A bem dizer, foi este o único alívio de Maria, que no meio de sua grande dor pela paixão do Filho: o ver com a sua morte remido o mundo perdido e reconciliados com Deus os homens seus inimigos. Mas, infelizmente, esse único alívio de Maria Santíssima foi-lhe amargurado pela previsão que, se a morte de Jesus havia de ser para muitos a causa da ressurreição e da vida, para muitos outros seria por própria culpa causa de maior ruína e de morte eterna: Ecce positus est hic ruinam et in resurrectionem multorum in Israel – “Eis que este está posto para ruína e para ressureição de muitos em Israel.”
II
Tão grande amor de Maria em unir ao sacrifício da vida do Filho o de seu próprio coração, bem merece a nossa gratidão; e a nossa gratidão consista em meditar-mos e nos compadecermos das suas dores. Mas disto exatamente queixou-se ela com santa Brígida: “Minha filha”, disse-lhe, “quando considero os cristãos que vivem no mundp, para ver se há quem se compadeça de mim e se lembre de minhas dores, acho bem poucos, ao passo que a maior parte deles se esquecem por completo. Por isso quero que tu ao menos delas te lembres e nelas medites muitas vezes, e compadecendo-te de mim, procures, quando for possível, imitar a minha resignação em padecê-las: Vide dolorem meum, et imitare quantum potes et dole.” – Meu irmão, imaginemos que a divina Mãe nos fala da mesma maneira, particularmente nestes dias do carnaval, em que os pecadores renovam tantas vezes a crucifixão de Jesus, e por conseguinte também as dores de Maria.
Ó minha dolorosa Mãe, vós tanto chorastes o vosso Filho, morto pela minha salvação; mas que me aproveitarão as vossas lágrimas, se eu me condeno? Pelos merecimentos, pois, das vossas dores. Se Jesus e vós, sendo tão inocentes, tanto tendes padecido por mim, alcançai-me que eu, réu do inferno, padeça também alguma coisa por vosso amor.
Finalmente, ó minha Mãe, pela aflição que experimentastes, vendo diante de vossos olhos o vosso Filho, entre tantas penas, inclinar a cabeça e expirar sobre a Cruz, vos suplico que me alcanceis uma boa morte.

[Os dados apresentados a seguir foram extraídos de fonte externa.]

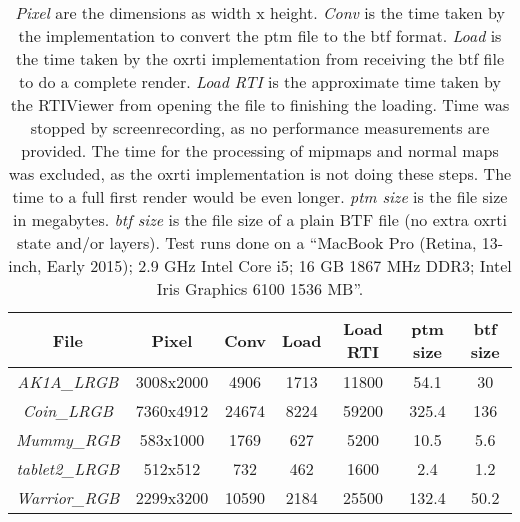 \begin{table}[H]
\begin{tabular}{|c |  c c c c c c|}
 \hline
 File & Pixel & Conv & Load & Load RTI &
 ptm size & btf size\\
  \hline
  \emph{AK1A\_LRGB} & 3008x2000 & 4906 & 1713 & 11800 & 54.1 & 30  \\
  \emph{Coin\_LRGB} & 7360x4912 & 24674 & 8224 & 59200 & 325.4 & 136  \\
  \emph{Mummy\_RGB} & 583x1000 & 1769 & 627 & 5200 & 10.5 & 5.6  \\
  \emph{tablet2\_LRGB} & 512x512 & 732 & 462 & 1600 & 2.4 & 1.2  \\
  \emph{Warrior\_RGB} & 2299x3200 & 10590 & 2184 & 25500 & 132.4 & 50.2  \\
 \hline
\end{tabular}
\caption[Performance Comparison]{\emph{Pixel} are the dimensions as width x height. \emph{Conv} is the time taken
by the implementation to convert the ptm file to the btf format. \emph{Load} is
the time taken by the oxrti implementation from receiving the btf file to do a complete render. \emph{Load
  RTI} is the approximate time taken by the RTIViewer from opening the file to
finishing the loading. Time was stopped by screenrecording, as no performance
measurements are provided. The time for the processing of mipmaps and normal
maps was excluded, as the oxrti implementation is not doing these steps. The
time to a full first render would be even longer. \emph{ptm size} is the file size in
megabytes. \emph{btf size} is the file size of a plain BTF file (no extra oxrti
state and/or layers). Test runs done on a ``MacBook Pro (Retina, 13-inch, Early
2015); 2.9 GHz Intel Core i5; 16 GB 1867 MHz DDR3; Intel Iris Graphics 6100 1536 MB''. }
\label{table_fileformat_results}
\end{table}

Ah, advogada dos pecadores, não deixeis de assistir á minha alma aflita e combatida, na grande passagem que terá de fazer para a eternidade. E porque é fácil ter eu então perdido a fala e a voz para invocar o vosso nome e o de Jesus, em que ponho todas as minhas esperanças, rogo desde agora a vosso Filho, vosso Esposos e a vós, que me socorrais naquele último momento, e digo: + Jesus, Maria e José, expire a minha alma em paz em vossa companhia.